ソニー・インタラクティブエンタテインメント(SIE)自社販売タイトルの中でも25年の歴史を持ち、世界中にファンを持つ『グランツーリスモ』シリーズ。その最新作で3月4日に発売された『グランツーリスモ7』の評価が揺れている。
世界のゲームメディアが下した評価をまとめているウェブサイト「Metacritic」のメタスコアは100点満点で87点と、なかなかの高評価。一方で、ユーザー投票によるスコアは10点満点の1.8点。これは、筆者の知る限り、全PlayStation用ソフトの中で最低の点数だ。
なぜメタスコアとユーザースコアとの間で、ここまで大きな乖離(かいり)が生まれたのか。順を追って説明していこう。

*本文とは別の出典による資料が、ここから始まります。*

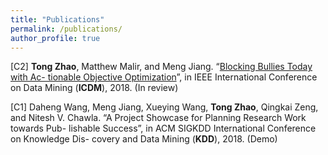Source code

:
 ```yaml
---
title: "Publications"
permalink: /publications/
author_profile: true
---
```


[C2] **Tong Zhao**, Matthew Malir, and Meng Jiang. “[Blocking Bullies Today with Ac- tionable Objective Optimization](http://www.kdd.org/kdd2018/files/project-showcase/KDD18_paper_1712.pdf)”, in IEEE International Conference on Data Mining (**ICDM**), 2018. (In review)

[C1] Daheng Wang, Meng Jiang, Xueying Wang, **Tong Zhao**, Qingkai Zeng, and Nitesh V. Chawla. “A Project Showcase for Planning Research Work towards Pub- lishable Success”, in ACM SIGKDD International Conference on Knowledge Dis- covery and Data Mining (**KDD**), 2018. (Demo)
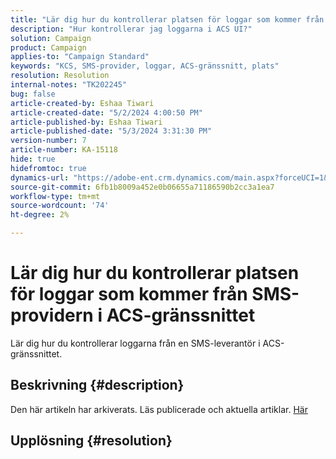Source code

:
 ```yaml
---
title: "Lär dig hur du kontrollerar platsen för loggar som kommer från SMS-providern i ACS-gränssnittet"
description: "Hur kontrollerar jag loggarna i ACS UI?"
solution: Campaign
product: Campaign
applies-to: "Campaign Standard"
keywords: "KCS, SMS-provider, loggar, ACS-gränssnitt, plats"
resolution: Resolution
internal-notes: "TK202245"
bug: false
article-created-by: Eshaa Tiwari
article-created-date: "5/2/2024 4:00:50 PM"
article-published-by: Eshaa Tiwari
article-published-date: "5/3/2024 3:31:30 PM"
version-number: 7
article-number: KA-15118
hide: true
hidefromtoc: true
dynamics-url: "https://adobe-ent.crm.dynamics.com/main.aspx?forceUCI=1&pagetype=entityrecord&etn=knowledgearticle&id=10258f22-9d08-ef11-9f8a-6045bd006793"
source-git-commit: 6fb1b8009a452e0b06655a71186590b2cc3a1ea7
workflow-type: tm+mt
source-wordcount: '74'
ht-degree: 2%

---
```


# Lär dig hur du kontrollerar platsen för loggar som kommer från SMS-providern i ACS-gränssnittet


Lär dig hur du kontrollerar loggarna från en SMS-leverantör i ACS-gränssnittet.

## Beskrivning {#description}

Den här artikeln har arkiverats. Läs publicerade och aktuella artiklar. [Här](https://experienceleague.adobe.com/search.html#sort=relevancy)

## Upplösning {#resolution}

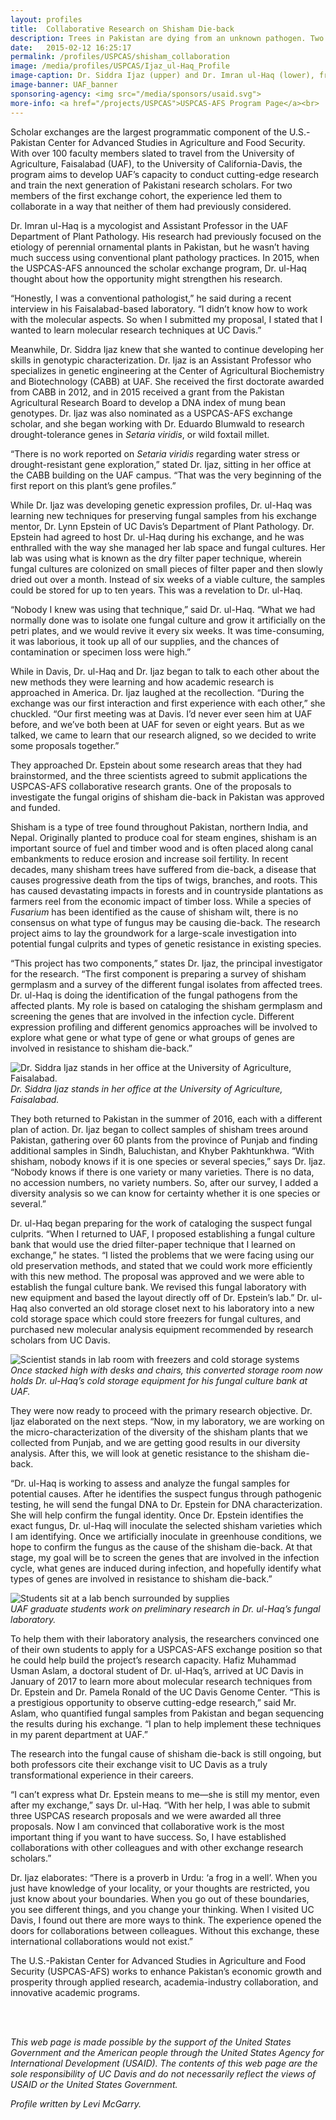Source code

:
 ```yaml
---
layout: profiles
title:  Collaborative Research on Shisham Die-back
description: Trees in Pakistan are dying from an unknown pathogen. Two UAF faculty researchers unite to discover the culprit and address the disease.
date:   2015-02-12 16:25:17
permalink: /profiles/USPCAS/shisham_collaboration
image: /media/profiles/USPCAS/Ijaz_ul-Haq_Profile
image-caption: Dr. Siddra Ijaz (upper) and Dr. Imran ul-Haq (lower), from the University of Agriculture, Faisalabad.
image-banner: UAF_banner
sponsoring-agency: <img src="/media/sponsors/usaid.svg">
more-info: <a href="/projects/USPCAS">USPCAS-AFS Program Page</a><br>
---
```

Scholar exchanges are the largest programmatic component of the U.S.-Pakistan Center for Advanced Studies in Agriculture and Food Security. With over 100 faculty members slated to travel from the University of Agriculture, Faisalabad (UAF), to the University of California-Davis, the program aims to develop UAF’s capacity to conduct cutting-edge research and train the next generation of Pakistani research scholars. For two members of the first exchange cohort, the experience led them to collaborate in a way that neither of them had previously considered. <br>

Dr. Imran ul-Haq is a mycologist and Assistant Professor in the UAF Department of Plant Pathology. His research had previously focused on the etiology of perennial ornamental plants in Pakistan, but he wasn’t having much success using conventional plant pathology practices. In 2015, when the USPCAS-AFS announced the scholar exchange program, Dr. ul-Haq thought about how the opportunity might strengthen his research. <br>

“Honestly, I was a conventional pathologist,” he said during a recent interview in his Faisalabad-based laboratory. “I didn’t know how to work with the molecular aspects. So when I submitted my proposal, I stated that I wanted to learn molecular research techniques at UC Davis.” <br>

Meanwhile, Dr. Siddra Ijaz knew that she wanted to continue developing her skills in genotypic characterization. Dr. Ijaz is an Assistant Professor who specializes in genetic engineering at the Center of Agricultural Biochemistry and Biotechnology (CABB) at UAF. She received the first doctorate awarded from CABB in 2012, and in 2015 received a grant from the Pakistan Agricultural Research Board to develop a DNA index of mung bean genotypes. Dr. Ijaz was also nominated as a USPCAS-AFS exchange scholar, and she began working with Dr. Eduardo Blumwald to research drought-tolerance genes in *Setaria viridis*, or wild foxtail millet.  <br>

“There is no work reported on *Setaria viridis* regarding water stress or drought-resistant gene exploration,” stated Dr. Ijaz, sitting in her office at the CABB building on the UAF campus. “That was the very beginning of the first report on this plant’s gene profiles.” <br>

While Dr. Ijaz was developing genetic expression profiles, Dr. ul-Haq was learning new techniques for preserving fungal samples from his exchange mentor, Dr. Lynn Epstein of UC Davis’s Department of Plant Pathology. Dr. Epstein had agreed to host Dr. ul-Haq during his exchange, and he was enthralled with the way she managed her lab space and fungal cultures. Her lab was using what is known as the dry filter paper technique, wherein fungal cultures are colonized on small pieces of filter paper and then slowly dried out over a month. Instead of six weeks of a viable culture, the samples could be stored for up to ten years. This was a revelation to Dr. ul-Haq.  <br>

“Nobody I knew was using that technique,” said Dr. ul-Haq.  “What we had normally done was to isolate one fungal culture and grow it artificially on the petri plates, and we would revive it every six weeks. It was time-consuming, it was laborious, it took up all of our supplies, and the chances of contamination or specimen loss were high.” <br>

While in Davis, Dr. ul-Haq and Dr. Ijaz began to talk to each other about the new methods they were learning and how academic research is approached in America. Dr. Ijaz laughed at the recollection. “During the exchange was our first interaction and first experience with each other,” she chuckled. “Our first meeting was at Davis. I’d never ever seen him at UAF before, and we’ve both been at UAF for seven or eight years. But as we talked, we came to learn that our research aligned, so we decided to write some proposals together.” <br>

They approached Dr. Epstein about some research areas that they had brainstormed, and the three scientists agreed to submit applications the USPCAS-AFS collaborative research grants. One of the proposals to investigate the fungal origins of shisham die-back in Pakistan was approved and funded.  <br>

Shisham is a type of tree found throughout Pakistan, northern India, and Nepal. Originally planted to produce coal for steam engines, shisham is an important source of fuel and timber wood and is often placed along canal embankments to reduce erosion and increase soil fertility. In recent decades, many shisham trees have suffered from die-back, a disease that causes progressive death from the tips of twigs, branches, and roots. This has caused devastating impacts in forests and in countryside plantations as farmers reel from the economic impact of timber loss. While a species of *Fusarium* has been identified as the cause of shisham wilt, there is no consensus on what type of fungus may be causing die-back. The research project aims to lay the groundwork for a large-scale investigation into potential fungal culprits and types of genetic resistance in existing species. <br>

“This project has two components,” states Dr. Ijaz, the principal investigator for the research. “The first component is preparing a survey of shisham germplasm and a survey of the different fungal isolates from affected trees. Dr. ul-Haq is doing the identification of the fungal pathogens from the affected plants. My role is based on cataloging the shisham germplasm and screening the genes that are involved in the infection cycle. Different expression profiling and different genomics approaches will be involved to explore what gene or what type of gene or what groups of genes are involved in resistance to shisham die-back.” <br>

![Dr. Siddra Ijaz stands in her office at the University of Agriculture, Faisalabad.](/media/profiles/USPCAS/UAF_Ijaz_Office.jpg)<br>
*Dr. Siddra Ijaz stands in her office at the University of Agriculture, Faisalabad.*

They both returned to Pakistan in the summer of 2016, each with a different plan of action. Dr. Ijaz began to collect samples of shisham trees around Pakistan, gathering over 60 plants from the province of Punjab and finding additional samples in Sindh, Baluchistan, and Khyber Pakhtunkhwa. “With shisham, nobody knows if it is one species or several species,” says Dr. Ijaz. “Nobody knows if there is one variety or many varieties. There is no data, no accession numbers, no variety numbers. So, after our survey, I added a diversity analysis so we can know for certainty whether it is one species or several.” <br>

Dr. ul-Haq began preparing for the work of cataloging the suspect fungal culprits. “When I returned to UAF, I proposed establishing a fungal culture bank that would use the dried filter-paper technique that I learned on exchange,” he states. “I listed the problems that we were facing using our old preservation methods, and stated that we could work more efficiently with this new method. The proposal was approved and we were able to establish the fungal culture bank. We revised this fungal laboratory with new equipment and based the layout directly off of Dr. Epstein’s lab.” Dr. ul-Haq also converted an old storage closet next to his laboratory into a new cold storage space which could store freezers for fungal cultures, and purchased new molecular analysis equipment recommended by research scholars from UC Davis. <br>

![Scientist stands in lab room with freezers and cold storage systems](/media/profiles/USPCAS/UAF_Fungal_Storage.jpg)<br>
*Once stacked high with desks and chairs, this converted storage room now holds Dr. ul-Haq’s cold storage equipment for his fungal culture bank at UAF.*

They were now ready to proceed with the primary research objective. Dr. Ijaz elaborated on the next steps. “Now, in my laboratory, we are working on the micro-characterization of the diversity of the shisham plants that we collected from Punjab, and we are getting good results in our diversity analysis. After this, we will look at genetic resistance to the shisham die-back. <br>

“Dr. ul-Haq is working to assess and analyze the fungal samples for potential causes. After he identifies the suspect fungus through pathogenic testing, he will send the fungal DNA to Dr. Epstein for DNA characterization. She will help confirm the fungal identity. Once Dr. Epstein identifies the exact fungus, Dr. ul-Haq will inoculate the selected shisham varieties which I am identifying. Once we artificially inoculate in greenhouse conditions, we hope to confirm the fungus as the cause of the shisham die-back. At that stage, my goal will be to screen the genes that are involved in the infection cycle, what genes are induced during infection, and hopefully identify what types of genes are involved in resistance to shisham die-back.” <br>

![Students sit at a lab bench surrounded by supplies](/media/profiles/USPCAS/UAF_Fungal_Laboratory.jpg)<br>
*UAF graduate students work on preliminary research in Dr. ul-Haq’s fungal laboratory.*

To help them with their laboratory analysis, the researchers convinced one of their own students to apply for a USPCAS-AFS exchange position so that he could help build the project’s research capacity. Hafiz Muhammad Usman Aslam, a doctoral student of Dr. ul-Haq’s, arrived at UC Davis in January of 2017 to learn more about molecular research techniques from Dr. Epstein and Dr. Pamela Ronald of the UC Davis Genome Center. “This is a prestigious opportunity to observe cutting-edge research,” said Mr. Aslam, who quantified fungal samples from Pakistan and began sequencing the results during his exchange. “I plan to help implement these techniques in my parent department at UAF.” <br>

The research into the fungal cause of shisham die-back is still ongoing, but both professors cite their exchange visit to UC Davis as a truly transformational experience in their careers.  <br>

“I can’t express what Dr. Epstein means to me—she is still my mentor, even after my exchange,” says Dr. ul-Haq. “With her help, I was able to submit three USPCAS research proposals and we were awarded all three proposals. Now I am convinced that collaborative work is the most important thing if you want to have success. So, I have established collaborations with other colleagues and with other exchange research scholars.” <br>

Dr. Ijaz elaborates: “There is a proverb in Urdu: ‘a frog in a well’. When you just have knowledge of your locality, or your thoughts are restricted, you just know about your boundaries. When you go out of these boundaries, you see different things, and you change your thinking. When I visited UC Davis, I found out there are more ways to think. The experience opened the doors for collaborations between colleagues. Without this exchange, these international collaborations would not exist.” <br>

The U.S.-Pakistan Center for Advanced Studies in Agriculture and Food Security (USPCAS-AFS) works to enhance Pakistan’s economic growth and prosperity through applied research, academia-industry collaboration, and innovative academic programs.

<br>
<br>

<i>This web page is made possible by the support of the United States Government and the American people through the United States Agency for International Development (USAID). The contents of this web page are the sole responsibility of UC Davis and do not necessarily reflect the views of USAID or the United States Government.</i><br>

<p><i>Profile written by Levi McGarry.</i></p>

「クルマのシミュレーター」としての評価は世界最高クラス『グランツーリスモ』
『グランツーリスモ』シリーズは1997年末にPlayStationで発売された初代から、現在まで25年の歴史を持つ大人気シリーズ。ジャンルは「レース」ではなく「ドライビングシミュレーター」を名乗るほど、物理法則の再現を重視した「シミュレーター」に徹しているのが特徴だ。
2016年に開催されたFIA(国際自動車連盟)主催の『グランツーリスモSPORT』の大会で世界チャンピオンとなった冨林勇佑選手。彼が2018年には実車のレーサーとしてもデビューし、「スーパー耐久シリーズ」でシリーズチャンピオンになったと聞けば、このゲームのリアルさも伝わるのではないだろうか。